Although Koichi returns to Tokyo, takes in a stray named Noriko (Minami Hamabe) and a baby, and the city rebuilds, the world changes drastically when America tests an atomic bomb in Bikini Atoll. Because Godzilla was there.

Soon after, the city is attacked. The military, depleted and defanged after the war, barely mounts a defense, but it is enough to push Godzilla away from the city. Unfortunately, former weapons engineer Noda (Hidetaka Yoshioka) believes Godzilla will return… and the only thing stopping him will be a civilian response, using a desperate plan and a handful of willing volunteers.

Against a monster whose heat ray triggers nuclear explosions, there’s no way to know if that will be enough.
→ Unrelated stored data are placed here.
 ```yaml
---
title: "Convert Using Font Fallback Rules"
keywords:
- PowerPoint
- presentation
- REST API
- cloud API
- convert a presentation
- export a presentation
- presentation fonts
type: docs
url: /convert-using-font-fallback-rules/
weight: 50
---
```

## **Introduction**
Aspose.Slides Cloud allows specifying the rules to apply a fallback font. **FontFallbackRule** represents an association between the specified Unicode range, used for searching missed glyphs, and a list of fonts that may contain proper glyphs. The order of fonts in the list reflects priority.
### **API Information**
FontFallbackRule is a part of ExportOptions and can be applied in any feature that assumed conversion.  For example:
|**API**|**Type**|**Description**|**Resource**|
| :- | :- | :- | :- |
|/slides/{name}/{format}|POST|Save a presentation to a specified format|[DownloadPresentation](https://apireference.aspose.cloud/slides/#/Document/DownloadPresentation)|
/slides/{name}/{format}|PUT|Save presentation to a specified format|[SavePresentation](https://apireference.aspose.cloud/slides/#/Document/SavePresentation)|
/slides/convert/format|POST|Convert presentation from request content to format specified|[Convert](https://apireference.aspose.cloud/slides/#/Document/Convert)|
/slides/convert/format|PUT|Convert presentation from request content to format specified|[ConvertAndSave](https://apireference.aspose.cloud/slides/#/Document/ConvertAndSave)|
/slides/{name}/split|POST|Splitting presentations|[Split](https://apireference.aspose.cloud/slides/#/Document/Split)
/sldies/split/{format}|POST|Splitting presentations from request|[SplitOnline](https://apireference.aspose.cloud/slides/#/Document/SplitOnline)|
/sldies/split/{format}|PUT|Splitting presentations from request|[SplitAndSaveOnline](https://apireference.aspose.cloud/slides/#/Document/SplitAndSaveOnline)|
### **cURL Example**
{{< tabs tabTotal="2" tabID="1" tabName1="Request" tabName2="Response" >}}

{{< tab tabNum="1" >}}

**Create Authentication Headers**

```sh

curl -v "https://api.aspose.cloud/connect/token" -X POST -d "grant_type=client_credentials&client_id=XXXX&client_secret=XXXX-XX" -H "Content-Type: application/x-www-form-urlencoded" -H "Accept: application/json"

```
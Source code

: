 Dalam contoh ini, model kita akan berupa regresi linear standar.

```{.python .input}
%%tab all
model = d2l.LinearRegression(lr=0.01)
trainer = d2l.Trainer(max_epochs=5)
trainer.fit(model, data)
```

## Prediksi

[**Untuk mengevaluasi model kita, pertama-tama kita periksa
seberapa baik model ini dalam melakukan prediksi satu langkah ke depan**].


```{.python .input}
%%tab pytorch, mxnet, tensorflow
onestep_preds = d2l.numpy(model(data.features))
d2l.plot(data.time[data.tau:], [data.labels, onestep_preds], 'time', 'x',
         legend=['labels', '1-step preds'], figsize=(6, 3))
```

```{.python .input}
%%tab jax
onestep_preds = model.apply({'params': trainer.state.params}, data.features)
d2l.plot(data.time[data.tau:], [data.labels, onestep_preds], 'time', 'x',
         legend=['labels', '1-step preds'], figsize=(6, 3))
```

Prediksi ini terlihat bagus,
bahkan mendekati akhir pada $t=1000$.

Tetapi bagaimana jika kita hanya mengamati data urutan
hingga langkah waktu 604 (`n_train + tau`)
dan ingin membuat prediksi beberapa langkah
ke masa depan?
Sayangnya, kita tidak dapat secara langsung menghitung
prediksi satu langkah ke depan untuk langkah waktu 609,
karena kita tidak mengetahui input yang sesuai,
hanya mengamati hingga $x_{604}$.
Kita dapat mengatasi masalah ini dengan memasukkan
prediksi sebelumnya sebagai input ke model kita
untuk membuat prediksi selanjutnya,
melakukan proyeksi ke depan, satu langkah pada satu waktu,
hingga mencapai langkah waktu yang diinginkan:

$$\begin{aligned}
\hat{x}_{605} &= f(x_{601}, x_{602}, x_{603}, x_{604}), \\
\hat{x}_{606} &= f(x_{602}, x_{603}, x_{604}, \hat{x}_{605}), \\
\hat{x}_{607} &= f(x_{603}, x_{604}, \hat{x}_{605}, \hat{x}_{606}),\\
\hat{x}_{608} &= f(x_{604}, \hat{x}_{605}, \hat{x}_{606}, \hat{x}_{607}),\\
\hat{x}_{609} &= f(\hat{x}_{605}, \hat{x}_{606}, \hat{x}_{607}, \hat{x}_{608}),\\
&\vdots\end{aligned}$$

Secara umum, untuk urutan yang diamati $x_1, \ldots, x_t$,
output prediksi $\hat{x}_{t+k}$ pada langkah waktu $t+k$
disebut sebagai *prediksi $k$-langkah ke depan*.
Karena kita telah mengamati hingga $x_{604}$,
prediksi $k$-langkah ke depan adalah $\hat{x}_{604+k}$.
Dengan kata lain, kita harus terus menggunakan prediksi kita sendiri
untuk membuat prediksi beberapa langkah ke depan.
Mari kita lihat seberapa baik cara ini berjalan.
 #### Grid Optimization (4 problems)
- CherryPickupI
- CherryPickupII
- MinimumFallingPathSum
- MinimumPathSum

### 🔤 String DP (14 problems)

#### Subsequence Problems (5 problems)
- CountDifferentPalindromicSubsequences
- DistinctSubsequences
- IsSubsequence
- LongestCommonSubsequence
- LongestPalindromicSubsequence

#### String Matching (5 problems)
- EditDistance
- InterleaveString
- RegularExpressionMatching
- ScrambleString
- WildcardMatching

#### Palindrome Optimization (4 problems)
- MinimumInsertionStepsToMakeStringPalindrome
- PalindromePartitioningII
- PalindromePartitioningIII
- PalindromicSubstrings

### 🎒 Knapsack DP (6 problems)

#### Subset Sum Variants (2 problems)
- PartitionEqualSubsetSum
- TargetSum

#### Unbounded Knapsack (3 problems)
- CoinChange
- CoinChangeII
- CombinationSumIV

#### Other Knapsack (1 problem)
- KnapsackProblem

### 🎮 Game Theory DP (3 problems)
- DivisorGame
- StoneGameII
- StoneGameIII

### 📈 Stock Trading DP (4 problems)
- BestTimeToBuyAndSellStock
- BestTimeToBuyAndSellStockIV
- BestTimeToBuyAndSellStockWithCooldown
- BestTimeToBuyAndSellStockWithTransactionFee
Where the original was a meditation on the atomic bomb and its devastation, shaping Godzilla into a horrifying force of nature, GMO takes a different tack: it is war itself, and the horrors it wreaks on people, that is the real enemy. The impossible demands of a losing empire pushed Koichi into PTSD, even as Tokyo was bombed into a ruin and families were shattered for good. Godzilla is the embodiment of that nightmare–a malicious, even cruel and murderous thing–and only by opposing it can these survivors truly be free.

Yamazaki builds a masterful story through the first half of the movie, giving Kamiki and Hamabe a chance to build a relationship that if it isn’t love, it’s as close as the shattered pilot can come. Both deliver compelling performances, grounding the spectacles of a giant kaiju attack and giving the movie a powerful emotional core. When Godzilla chases a minesweeper, it’s as potent as the Orca being chased by the great white shark in JAWS. The camaraderie of the volunteers, the raw betrayal suffered by Tachibana–these are true movie moments, silver screen moments.

GODZILLA MINUS ONE has earned accolades from critics and viewers around the globe. Many call it the best Godzilla movie (or second-best after the original) and I can’t disagree, because this gets at what made the original compelling: it’s about more than special effects and us-vs.-it survival (well, maybe some of that at the end). The stakes are humanity; how we choose to survive, to face dangers from inside and out, and to trust in each other when trust is hard.

Worth seeing on the big screen, luckily its run has been extended. Go see it in the theater while you can.